## REQUIRED WORK
Using the records below, copy every line that holds the string "your".

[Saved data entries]
+-------+

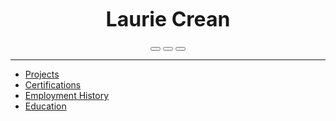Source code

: <center>

<font size="6"><b>Laurie Crean</b></font>

<a href="http://linkedin.com/in/lcrean" target="_blank"><button class="sidebar-btn linkedin-btn"><i class="fa fa-linkedin"></i> </button></a> <a href="http://github.com/lmcrean" target="_blank"><button class="sidebar-btn github-btn"><i class="fa fa-github"></i> </button></a> <a href="mailto:lmcrean@gmail.com" target="_blank" ><button class="sidebar-btn email-btn"><i class="fa fa-envelope"></i> </button></a>

</center>

***

* [Projects](/)
* [Certifications](/certifications)
* [Employment History](/experience)
* [Education](/education)

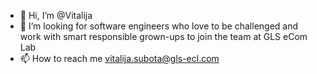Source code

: - 👋 Hi, I’m @Vitalija
- 👀 I’m looking for software engineers who love to be challenged and work with smart responsible grown-ups to join the team at GLS eCom Lab
- 📫 How to reach me vitalija.subota@gls-ecl.com

<!---
vitabird/vitabird is a ✨ special ✨ repository because its `README.md` (this file) appears on your GitHub profile.
You can click the Preview link to take a look at your changes.
--->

+-------+

## EXERCISE SOLUTION
vitabird/vitabird is a ✨ special ✨ repository because its `README.md` (this file) appears on your GitHub profile.
You can click the Preview link to take a look at your changes.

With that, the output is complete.